EXERCISE REQUIREMENTS
Every line below that mentions the word "retirement" should be copied out.

THE DATA
+++

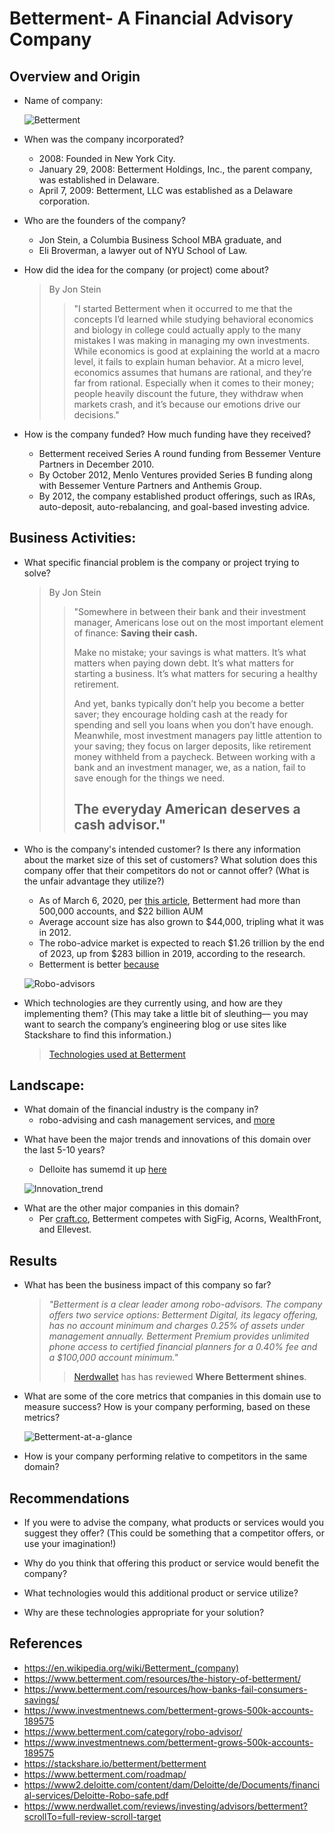 # Betterment- A Financial Advisory Company

## Overview and Origin

* Name of company: 

    ![Betterment](Betterment.png)


* When was the company incorporated?
    - 2008: Founded in New York City.
    - January 29, 2008: Betterment Holdings, Inc., the parent company, was established in Delaware.
    - April 7, 2009: Betterment, LLC was established as a Delaware corporation.


* Who are the founders of the company?
    - Jon Stein, a Columbia Business School MBA graduate, and 
    - Eli Broverman, a lawyer out of NYU School of Law.


* How did the idea for the company (or project) come about?
    >By Jon Stein
    >
    >>"I started Betterment when it occurred to me that the concepts I’d learned while studying behavioral economics and biology in college could actually apply to the many mistakes I was making in managing my own investments.
    While economics is good at explaining the world at a macro level, it fails to explain human behavior. At a micro level, economics assumes that humans are rational, and they’re far from rational. Especially when it comes to their money; people heavily discount the future, they withdraw when markets crash, and it’s because our emotions drive our decisions."


* How is the company funded? How much funding have they received?
    - Betterment received Series A round funding from Bessemer Venture Partners in December 2010. 
    - By October 2012, Menlo Ventures provided Series B funding along with Bessemer Venture Partners and Anthemis Group.
    - By 2012, the company established product offerings, such as IRAs, auto-deposit, auto-rebalancing, and goal-based investing advice.


## Business Activities:

* What specific financial problem is the company or project trying to solve?
    >By Jon Stein
    >
    >>"Somewhere in between their bank and their investment manager, Americans lose out on the most important element of finance: **Saving their cash.**
    >>
    >>Make no mistake; your savings is what matters. It’s what matters when paying down debt. It’s what matters for starting a business. It’s what matters for securing a healthy retirement.
    >>
    >>And yet, banks typically don’t help you become a better saver; they encourage holding cash at the ready for spending and sell you loans when you don’t have enough. Meanwhile, most investment managers pay little attention to your saving; they focus on larger deposits, like retirement money withheld from a paycheck. Between working with a bank and an investment manager, we, as a nation, fail to save enough for the things we need.
    >>
    >>## The everyday American deserves a cash advisor."


* Who is the company's intended customer?  Is there any information about the market size of this set of customers?
What solution does this company offer that their competitors do not or cannot offer? (What is the unfair advantage they utilize?)
    - As of March 6, 2020, per [this article][1], Betterment had more than 500,000 accounts, and $22 billion AUM
    - Average account size has also grown to $44,000, tripling what it was in 2012.
    - The robo-advice market is expected to reach $1.26 trillion by the end of 2023, up from $283 billion in 2019, according to the research.
    - Betterment is better [because][2]

    ![Robo-advisors](Robo-advisors.PNG)


[1]: <https://www.investmentnews.com/betterment-grows-500k-accounts-189575> "Investmentnews"
[2]: <https://www.betterment.com/category/robo-advisor/> "Betterment"


* Which technologies are they currently using, and how are they implementing them? (This may take a little bit of sleuthing–– you may want to search the company’s engineering blog or use sites like Stackshare to find this information.)
    >[Technologies used at Betterment][3]

[3]: <https://stackshare.io/betterment/betterment> "Betterment Tech Stacks"


## Landscape:

* What domain of the financial industry is the company in?
    - robo-advising and cash management services, and [more][4]

[4]: <https://www.betterment.com/roadmap/> "Betterment Product Roadmap"


* What have been the major trends and innovations of this domain over the last 5-10 years?
    - Delloite has sumemd it up [here][5]

    ![Innovation_trend](Innovation_trend.PNG)

[5]: <https://www2.deloitte.com/content/dam/Deloitte/de/Documents/financial-services/Deloitte-Robo-safe.pdf> "Robo"


* What are the other major companies in this domain?
    - Per [craft.co][6], Betterment competes with SigFig, Acorns, WealthFront, and Ellevest.

[6]: <https://craft.co/betterment/competitors> "Competetion"


## Results

* What has been the business impact of this company so far?
    > *"Betterment is a clear leader among robo-advisors. The company offers two service options: Betterment Digital, its legacy offering, has no account minimum and charges 0.25% of assets under management annually. Betterment Premium provides unlimited phone access to certified financial planners for a 0.40% fee and a $100,000 account minimum."*
    >
    >>[Nerdwallet][7] has has reviewed **Where Betterment shines**.

[7]: <https://www.nerdwallet.com/reviews/investing/advisors/betterment?scrollTo=full-review-scroll-targets> "Nerdwallet on betterment"


* What are some of the core metrics that companies in this domain use to measure success? How is your company performing, based on these metrics?

    ![Betterment-at-a-glance](Betterment-at-a-glance.PNG)


* How is your company performing relative to competitors in the same domain?


## Recommendations

* If you were to advise the company, what products or services would you suggest they offer? (This could be something that a competitor offers, or use your imagination!)


* Why do you think that offering this product or service would benefit the company?


* What technologies would this additional product or service utilize?


* Why are these technologies appropriate for your solution?


## References

* https://en.wikipedia.org/wiki/Betterment_(company)
* https://www.betterment.com/resources/the-history-of-betterment/
* https://www.betterment.com/resources/how-banks-fail-consumers-savings/
* https://www.investmentnews.com/betterment-grows-500k-accounts-189575
* https://www.betterment.com/category/robo-advisor/
* https://www.investmentnews.com/betterment-grows-500k-accounts-189575
* https://stackshare.io/betterment/betterment
* https://www.betterment.com/roadmap/
* https://www2.deloitte.com/content/dam/Deloitte/de/Documents/financial-services/Deloitte-Robo-safe.pdf
* https://www.nerdwallet.com/reviews/investing/advisors/betterment?scrollTo=full-review-scroll-target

+++

FINISHED EXERCISE
    >>Make no mistake; your savings is what matters. It’s what matters when paying down debt. It’s what matters for starting a business. It’s what matters for securing a healthy retirement.
    >>And yet, banks typically don’t help you become a better saver; they encourage holding cash at the ready for spending and sell you loans when you don’t have enough. Meanwhile, most investment managers pay little attention to your saving; they focus on larger deposits, like retirement money withheld from a paycheck. Between working with a bank and an investment manager, we, as a nation, fail to save enough for the things we need.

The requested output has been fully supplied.